The latest extension runs out June 30. The only vehicle that offers even short-term certainty is a two-year, $109 billion bill that passed the Senate 74 to 22 on March 14. The Republican House couldn’t produce even that much, and so it brings yet another 90-day extension bill to the conference committee negotiations that begin Tuesday.

Both parties would probably like to send a wad of road-building cash to their constituents during this election year, and the GOP has exploited that by trying to link a measure starting the Keystone XL pipeline to the transportation bill. But Democrats are resisting. The battle over Keystone has caused much delay and could end up making it impossible to get a bill at all this year.

Even without the Keystone issue, though, there would have been disagreements on transportation policy issues — such as how much to devote to mass transit and how to speed up often lengthy environmental and other reviews. Those issues cut across partisan lines, which is one reason Republican leaders could not muster a majority of their own House members behind a full-scale alternative to the Senate bill.

The deeper problem is what the parties agree on: No one wants to raise the gas tax, upon which the Federal Highway Trust Fund depends. Stuck at 18.4 cents per gallon since 1993, the tax has lost much of its value to inflation and is no longer sufficient to pay for the country’s transportation needs, especially in an era of more fuel-efficient cars and trucks. Consequently, the trust fund is nearly out of cash. The Congressional Budget Office says that the fund’s highway account will go to zero some time next year, and the mass transit account in 2014.
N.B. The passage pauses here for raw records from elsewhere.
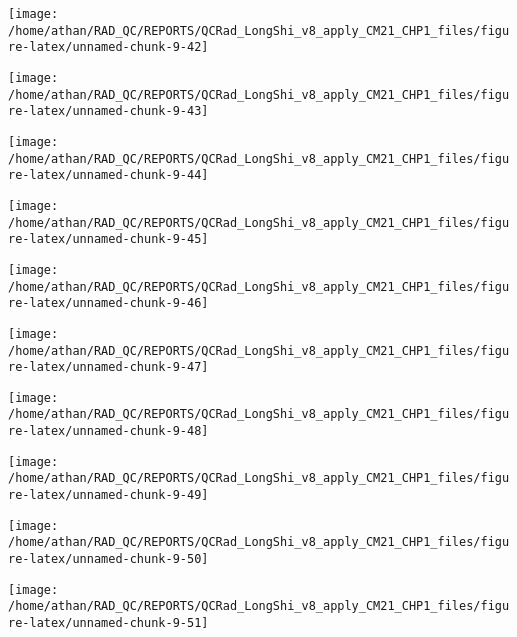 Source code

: \documentclass[
  10pt,
  a4paper,oneside]{article}
\begin{document}
\begin{center}\texttt{[image: /home/athan/RAD\_QC/REPORTS/QCRad\_LongShi\_v8\_apply\_CM21\_CHP1\_files/figure-latex/unnamed-chunk-9-42]} \end{center}

\begin{center}\texttt{[image: /home/athan/RAD\_QC/REPORTS/QCRad\_LongShi\_v8\_apply\_CM21\_CHP1\_files/figure-latex/unnamed-chunk-9-43]} \end{center}

\begin{center}\texttt{[image: /home/athan/RAD\_QC/REPORTS/QCRad\_LongShi\_v8\_apply\_CM21\_CHP1\_files/figure-latex/unnamed-chunk-9-44]} \end{center}

\begin{center}\texttt{[image: /home/athan/RAD\_QC/REPORTS/QCRad\_LongShi\_v8\_apply\_CM21\_CHP1\_files/figure-latex/unnamed-chunk-9-45]} \end{center}

\begin{center}\texttt{[image: /home/athan/RAD\_QC/REPORTS/QCRad\_LongShi\_v8\_apply\_CM21\_CHP1\_files/figure-latex/unnamed-chunk-9-46]} \end{center}

\begin{center}\texttt{[image: /home/athan/RAD\_QC/REPORTS/QCRad\_LongShi\_v8\_apply\_CM21\_CHP1\_files/figure-latex/unnamed-chunk-9-47]} \end{center}

\begin{center}\texttt{[image: /home/athan/RAD\_QC/REPORTS/QCRad\_LongShi\_v8\_apply\_CM21\_CHP1\_files/figure-latex/unnamed-chunk-9-48]} \end{center}

\begin{center}\texttt{[image: /home/athan/RAD\_QC/REPORTS/QCRad\_LongShi\_v8\_apply\_CM21\_CHP1\_files/figure-latex/unnamed-chunk-9-49]} \end{center}

\begin{center}\texttt{[image: /home/athan/RAD\_QC/REPORTS/QCRad\_LongShi\_v8\_apply\_CM21\_CHP1\_files/figure-latex/unnamed-chunk-9-50]} \end{center}

\begin{center}\texttt{[image: /home/athan/RAD\_QC/REPORTS/QCRad\_LongShi\_v8\_apply\_CM21\_CHP1\_files/figure-latex/unnamed-chunk-9-51]} \end{center}
\end{document}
Instead of telling their constituents the truth — that well-maintained roads cost money, and some of that money has to come from motorists who use those roads — both Republicans and Democrats proposed to finance transportation through accounting gimmicks and stop-gaps. (An honorable exception was Sen. Mike Enzi (R-Wyo.), who at least floated the idea of indexing the gas tax to inflation.) The Senate bill, for example, would pay for part of its two years’ worth of spending with some $743 million that would be raised over the next 10 years. (The money would be raised by giving the government the authority to revoke the passports of tax delinquents, which analysts predict would encourage many of them to pay up.)

If passed, the Senate measure would consolidate overlapping programs and modestly streamline project approvals. It would buy time for Congress to consider a permanent financing fix, while construction projects proceed without fear of a sudden Trust Fund bankruptcy. If that sounds like faint praise for the bill, that’s because it’s the only kind it deserves.